Contar
um conto é acrescentar um ponto. O mesmo acontece com as lendas urbanas. Como
no conto, ou causos, as lendas urbanas podem aumentar o seu conteúdo sem que os
acréscimos interfiram no conteúdo original.
Outras
vezes a lenda urbana nasce de um fato inverídico, de uma situação fictícia que,
no efeito dominó que é a lenda, vai virando verdade e é acrescida de outras
verdades falsas...
Meu
sobrinho Alexandre contou-me o que lera em um desses blogs da vida. Blog
voltado ao insólito.
Alex
falava-me dos assombramentos do edifício da Fundação Cásper Líbero. Dizia-me
que, por lá, os fantasmas faziam das suas.
Eu,
ouvindo, não sabia se devia rir à beça, ou interromper. Deixei que ele
continuasse a narrativa. Queria ver aonde ia dar essa - para mim - novíssima
lenda urbana.
Contou-me
que, desde o Colégio Objetivo aos estúdios da Rádio e da TV Gazeta, os
fantasmas “faziam das suas” na Fundação. Falou-me mais: Que conversando com os
amigos soube de muitas histórias aterradoras acontecidas por lá. Disse-me que o
pai de um amigo, no tempo em que lá fazia o Cursinho, vira o fantasma de uma
estudante que se suicidara no banheiro. Outros contaram que muita gente entrava
no elevador, dizia à ascensorista o andar em que iria descer e, ao abrir-se a
porta no andar desejado, a ascensorista havia desaparecido... E eu sufocando de
tanto conter o riso...
Falou-me
de efeitos físicos. Que fantasmas escondiam coisas, batiam em portas, chamavam
as pessoas pelos nomes, etc., etc..
Alexandre
foi falando, descrevendo... Eu ouvindo e sufocando...
Complementou
dizendo que a causa, a razão do prédio ser tão assombrado era o fato de que ele
foi construído em solo amaldiçoado. Que naquele local, há muitos e muitos anos,
existiu um pelourinho, onde escravos foram chicoteados até a morte...
Não
deu para segurar mais. Explodi em ruidosa gargalhada.
Meu
sobrinho, abestalhado e com cara de interrogação, olhava para mim. Eu, findo o
ataque de riso, contei a ele a verdadeira história do assombramento da
Fundação:
Nunca
houve pelourinho no terreno da Fundação. Houve um pelourinho sim, ou melhor, um
“tronco”, lá na região do Paraíso, local onde existiu a Chácara do
Quebra-Bunda, lugar onde muito dono de escravos levava os seus infelizes para
serem chicoteados sem piedade, até ficarem descadeirados. Daí, vem o nome da
chácara que pertenceu a José Veloso de Oliveira.
Contemporâneo
do Cursinho, depois Colégio Objetivo, eu nunca ouvi falar, li, ouvi - nem no
rádio ou televisão - sobre morte natural ou suicídio no Colégio.
E,
do Objetivo aos estúdios da TV Gazeta, jamais alguém falou dos tais fantasmas.

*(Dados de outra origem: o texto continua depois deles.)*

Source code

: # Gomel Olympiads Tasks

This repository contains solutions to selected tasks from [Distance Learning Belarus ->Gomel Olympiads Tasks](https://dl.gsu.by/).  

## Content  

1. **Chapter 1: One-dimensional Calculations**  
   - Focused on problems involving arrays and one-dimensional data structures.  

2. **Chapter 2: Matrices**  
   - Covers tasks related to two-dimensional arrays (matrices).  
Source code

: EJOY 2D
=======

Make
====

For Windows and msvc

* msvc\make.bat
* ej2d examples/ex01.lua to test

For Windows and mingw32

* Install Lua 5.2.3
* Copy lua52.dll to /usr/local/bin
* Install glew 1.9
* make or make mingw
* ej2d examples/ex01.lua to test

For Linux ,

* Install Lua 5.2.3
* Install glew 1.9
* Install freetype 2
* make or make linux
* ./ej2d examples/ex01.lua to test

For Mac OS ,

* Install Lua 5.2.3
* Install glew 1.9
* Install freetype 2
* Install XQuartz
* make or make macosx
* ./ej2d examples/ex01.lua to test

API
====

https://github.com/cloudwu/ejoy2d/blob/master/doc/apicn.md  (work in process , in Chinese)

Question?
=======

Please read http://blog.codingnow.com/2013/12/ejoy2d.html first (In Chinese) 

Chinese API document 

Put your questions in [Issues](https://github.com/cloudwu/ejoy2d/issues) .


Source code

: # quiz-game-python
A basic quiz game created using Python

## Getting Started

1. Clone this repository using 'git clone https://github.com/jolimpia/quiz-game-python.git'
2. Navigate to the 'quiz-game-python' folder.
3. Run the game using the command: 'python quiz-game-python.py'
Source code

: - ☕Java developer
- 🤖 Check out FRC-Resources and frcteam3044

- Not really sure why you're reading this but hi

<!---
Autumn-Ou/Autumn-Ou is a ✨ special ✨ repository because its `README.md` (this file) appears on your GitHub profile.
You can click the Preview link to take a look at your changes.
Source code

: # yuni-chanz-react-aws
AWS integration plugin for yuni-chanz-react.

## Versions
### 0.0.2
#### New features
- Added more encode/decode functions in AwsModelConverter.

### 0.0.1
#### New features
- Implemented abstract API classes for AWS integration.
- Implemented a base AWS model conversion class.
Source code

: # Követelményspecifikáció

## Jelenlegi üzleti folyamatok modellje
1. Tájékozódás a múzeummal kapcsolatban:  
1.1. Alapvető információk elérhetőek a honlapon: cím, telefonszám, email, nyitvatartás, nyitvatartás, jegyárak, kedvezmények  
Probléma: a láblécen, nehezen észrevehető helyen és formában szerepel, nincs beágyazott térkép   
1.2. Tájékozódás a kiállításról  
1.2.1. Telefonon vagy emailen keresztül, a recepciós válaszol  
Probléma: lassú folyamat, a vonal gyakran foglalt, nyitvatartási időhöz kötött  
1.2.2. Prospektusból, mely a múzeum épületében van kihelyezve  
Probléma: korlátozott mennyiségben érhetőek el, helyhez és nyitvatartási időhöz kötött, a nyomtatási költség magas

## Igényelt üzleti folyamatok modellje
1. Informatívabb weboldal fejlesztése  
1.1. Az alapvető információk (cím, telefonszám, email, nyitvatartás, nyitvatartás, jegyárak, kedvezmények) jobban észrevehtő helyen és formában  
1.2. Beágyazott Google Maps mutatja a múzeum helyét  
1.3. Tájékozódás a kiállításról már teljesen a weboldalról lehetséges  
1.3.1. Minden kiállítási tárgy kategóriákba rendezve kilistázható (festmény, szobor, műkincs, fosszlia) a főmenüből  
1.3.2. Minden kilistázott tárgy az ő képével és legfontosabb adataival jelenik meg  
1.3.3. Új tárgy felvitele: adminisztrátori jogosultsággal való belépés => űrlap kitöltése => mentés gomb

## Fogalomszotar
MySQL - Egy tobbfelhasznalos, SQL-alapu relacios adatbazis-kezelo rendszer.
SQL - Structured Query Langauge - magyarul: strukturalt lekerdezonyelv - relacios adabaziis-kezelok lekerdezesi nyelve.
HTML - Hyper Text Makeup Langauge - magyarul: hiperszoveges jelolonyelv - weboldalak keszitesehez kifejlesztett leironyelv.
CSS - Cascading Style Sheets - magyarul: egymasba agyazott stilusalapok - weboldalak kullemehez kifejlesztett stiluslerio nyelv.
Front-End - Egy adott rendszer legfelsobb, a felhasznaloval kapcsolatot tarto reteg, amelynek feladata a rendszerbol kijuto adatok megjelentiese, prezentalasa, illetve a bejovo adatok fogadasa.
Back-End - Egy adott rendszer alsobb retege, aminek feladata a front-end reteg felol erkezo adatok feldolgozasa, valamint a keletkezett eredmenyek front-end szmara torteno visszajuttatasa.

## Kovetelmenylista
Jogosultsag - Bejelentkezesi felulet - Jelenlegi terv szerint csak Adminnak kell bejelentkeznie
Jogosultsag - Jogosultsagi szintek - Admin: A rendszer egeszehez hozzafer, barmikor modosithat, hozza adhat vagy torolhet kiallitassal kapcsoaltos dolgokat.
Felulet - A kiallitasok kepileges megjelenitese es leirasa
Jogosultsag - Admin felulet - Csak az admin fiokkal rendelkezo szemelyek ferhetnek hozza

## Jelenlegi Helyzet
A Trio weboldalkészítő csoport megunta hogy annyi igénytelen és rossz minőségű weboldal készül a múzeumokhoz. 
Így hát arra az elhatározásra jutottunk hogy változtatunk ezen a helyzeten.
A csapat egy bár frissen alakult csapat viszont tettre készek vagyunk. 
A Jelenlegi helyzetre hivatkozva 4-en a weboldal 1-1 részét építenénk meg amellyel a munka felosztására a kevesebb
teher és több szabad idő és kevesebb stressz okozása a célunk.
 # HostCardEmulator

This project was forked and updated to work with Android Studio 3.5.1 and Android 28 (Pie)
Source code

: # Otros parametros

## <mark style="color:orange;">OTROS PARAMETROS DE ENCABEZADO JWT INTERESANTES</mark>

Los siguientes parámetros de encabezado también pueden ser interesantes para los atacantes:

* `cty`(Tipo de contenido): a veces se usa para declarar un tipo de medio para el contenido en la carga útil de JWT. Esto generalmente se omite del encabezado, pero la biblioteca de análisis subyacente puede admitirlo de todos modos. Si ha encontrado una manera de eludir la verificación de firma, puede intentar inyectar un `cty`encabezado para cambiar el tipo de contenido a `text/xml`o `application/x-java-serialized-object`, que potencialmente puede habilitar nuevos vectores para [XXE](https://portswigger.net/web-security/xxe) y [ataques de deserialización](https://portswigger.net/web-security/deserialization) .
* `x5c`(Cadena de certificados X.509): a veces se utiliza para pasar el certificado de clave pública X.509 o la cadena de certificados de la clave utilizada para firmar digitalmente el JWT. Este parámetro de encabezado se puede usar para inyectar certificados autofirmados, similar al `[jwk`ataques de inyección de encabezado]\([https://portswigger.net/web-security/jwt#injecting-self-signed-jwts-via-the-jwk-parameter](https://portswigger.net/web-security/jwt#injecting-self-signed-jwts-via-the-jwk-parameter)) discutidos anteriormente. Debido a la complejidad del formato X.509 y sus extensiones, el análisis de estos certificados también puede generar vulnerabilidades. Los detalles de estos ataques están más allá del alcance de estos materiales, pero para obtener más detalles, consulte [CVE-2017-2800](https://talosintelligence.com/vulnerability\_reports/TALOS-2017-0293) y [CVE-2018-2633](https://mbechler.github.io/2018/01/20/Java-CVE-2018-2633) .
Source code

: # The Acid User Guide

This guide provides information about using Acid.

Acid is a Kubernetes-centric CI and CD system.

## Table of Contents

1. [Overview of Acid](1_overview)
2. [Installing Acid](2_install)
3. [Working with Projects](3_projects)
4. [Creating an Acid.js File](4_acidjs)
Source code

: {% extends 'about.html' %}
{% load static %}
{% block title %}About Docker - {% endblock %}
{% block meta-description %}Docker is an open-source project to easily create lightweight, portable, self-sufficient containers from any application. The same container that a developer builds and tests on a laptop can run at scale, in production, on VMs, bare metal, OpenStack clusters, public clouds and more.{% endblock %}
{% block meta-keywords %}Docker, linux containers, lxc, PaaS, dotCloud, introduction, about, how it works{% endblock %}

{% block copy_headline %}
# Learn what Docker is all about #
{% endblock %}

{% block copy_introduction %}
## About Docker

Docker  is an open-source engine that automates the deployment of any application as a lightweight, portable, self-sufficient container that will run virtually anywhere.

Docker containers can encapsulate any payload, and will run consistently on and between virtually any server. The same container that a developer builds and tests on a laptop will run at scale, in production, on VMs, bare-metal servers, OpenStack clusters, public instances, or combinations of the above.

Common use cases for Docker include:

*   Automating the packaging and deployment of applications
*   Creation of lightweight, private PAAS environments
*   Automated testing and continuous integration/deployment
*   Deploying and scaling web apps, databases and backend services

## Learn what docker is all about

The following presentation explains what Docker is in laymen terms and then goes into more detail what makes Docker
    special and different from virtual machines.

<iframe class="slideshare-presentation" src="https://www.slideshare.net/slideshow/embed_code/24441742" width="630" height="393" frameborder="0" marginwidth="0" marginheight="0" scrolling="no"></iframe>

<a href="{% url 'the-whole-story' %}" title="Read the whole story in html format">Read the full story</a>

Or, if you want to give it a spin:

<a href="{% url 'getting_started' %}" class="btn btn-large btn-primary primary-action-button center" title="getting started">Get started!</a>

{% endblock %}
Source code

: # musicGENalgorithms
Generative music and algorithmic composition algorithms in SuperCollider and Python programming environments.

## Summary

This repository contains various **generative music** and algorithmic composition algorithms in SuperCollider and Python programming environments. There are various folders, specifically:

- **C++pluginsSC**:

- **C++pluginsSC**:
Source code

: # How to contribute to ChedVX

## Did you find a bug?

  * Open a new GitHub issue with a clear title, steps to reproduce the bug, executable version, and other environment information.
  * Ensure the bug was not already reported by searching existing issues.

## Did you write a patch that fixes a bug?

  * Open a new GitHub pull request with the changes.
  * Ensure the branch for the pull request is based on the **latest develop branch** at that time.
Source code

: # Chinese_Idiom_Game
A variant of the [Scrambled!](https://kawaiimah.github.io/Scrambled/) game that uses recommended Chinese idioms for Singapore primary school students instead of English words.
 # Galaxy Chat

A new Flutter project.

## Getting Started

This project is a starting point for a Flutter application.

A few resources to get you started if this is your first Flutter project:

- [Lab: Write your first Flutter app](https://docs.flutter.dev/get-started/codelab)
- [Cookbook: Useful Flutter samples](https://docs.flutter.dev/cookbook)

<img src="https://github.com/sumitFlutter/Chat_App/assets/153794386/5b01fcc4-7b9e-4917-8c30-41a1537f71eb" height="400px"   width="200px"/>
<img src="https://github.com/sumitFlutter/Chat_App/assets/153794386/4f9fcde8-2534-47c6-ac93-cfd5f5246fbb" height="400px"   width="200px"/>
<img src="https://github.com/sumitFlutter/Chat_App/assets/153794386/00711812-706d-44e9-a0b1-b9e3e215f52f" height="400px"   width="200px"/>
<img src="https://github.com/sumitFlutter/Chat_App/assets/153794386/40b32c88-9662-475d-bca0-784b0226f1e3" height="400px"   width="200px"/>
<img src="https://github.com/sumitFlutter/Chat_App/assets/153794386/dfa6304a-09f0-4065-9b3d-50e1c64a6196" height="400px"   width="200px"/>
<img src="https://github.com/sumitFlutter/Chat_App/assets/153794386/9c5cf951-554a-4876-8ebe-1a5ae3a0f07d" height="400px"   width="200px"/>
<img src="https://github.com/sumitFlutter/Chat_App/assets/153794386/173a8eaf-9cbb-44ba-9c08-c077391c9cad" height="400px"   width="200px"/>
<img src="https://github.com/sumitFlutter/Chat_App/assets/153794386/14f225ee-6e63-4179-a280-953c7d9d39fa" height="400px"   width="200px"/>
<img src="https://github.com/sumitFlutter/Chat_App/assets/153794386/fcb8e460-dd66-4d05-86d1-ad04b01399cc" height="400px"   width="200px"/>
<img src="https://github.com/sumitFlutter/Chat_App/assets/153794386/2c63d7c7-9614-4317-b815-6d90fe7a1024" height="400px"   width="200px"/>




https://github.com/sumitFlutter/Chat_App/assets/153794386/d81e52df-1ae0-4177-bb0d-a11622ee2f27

E, também, nunca se falou, ou se noticiou algo sobre a tal ascensorista que
aparecia e desaparecia.
Esta
lenda urbana nasceu de uma piada e “pegadinha” que circulou por São Paulo
inteiro. E está ligada, não ao prédio da Fundação, mas à TV Gazeta.
A
TV Gazeta, canal 11 foi inaugurada em grande estilo. Tudo nela era de primeira
linha. O último grito em tecnologia televisiva! Afinal ela fora criada para fazer
parte da Faculdade de Comunicação da Fundação Cásper Libero. Porém, alguma
coisa acontecia com a transmissão. Nos aparelhos do estúdio, a imagem era
perfeita, mas nos receptores caseiros a imagem era ruim, distorcida, com
movimentos horizontais e verticais. Os apresentadores apareciam duplicados, ou
com uma aura a que chamávamos “fantasmas”. Não havia regulagem de antena,
interna ou externa que solucionasse o problema. Algumas pessoas instalavam uma
antena somente, para de forma sofrível, sintonizar a Gazeta.
Muitos
diziam que o problema era o local, onde havia outras antenas mais potentes,
tanto das rádios como de televisão. E a imagem só melhorou quando a TV Globo,
por concessão, instalou a sua antena de transmissão no prédio da Fundação e
nela adicionou os novos transmissores da TV Gazeta.
Naquele
tempo, eis a piada e a “pegadinha” circulavam pela cidade:
“Você
sabe qual é o lugar mais assombrado de São Paulo”?
“Sei,
não... Qual é”?
“É
a TV Gazeta! Ta assim de fantasmas lá”!
“Nossa!
Preciso ir até lá, para ver”!
“Precisa
não! É só ligar a TV e sintonizar a Gazeta”!...
“E
ai, Zé! Ce sabe qual o local mais assombrado de São Paulo”?
“Não”...
“É
a TV Gazeta”! Ta assim de fantasma, ó!...
Tai,
a piada e “pegadinha” que deu origem à lenda urbana do prédio da Gazeta.
por Wilson Natale
11 comentários:
Natale, o grande historiador tem que estar por dentro de tudo.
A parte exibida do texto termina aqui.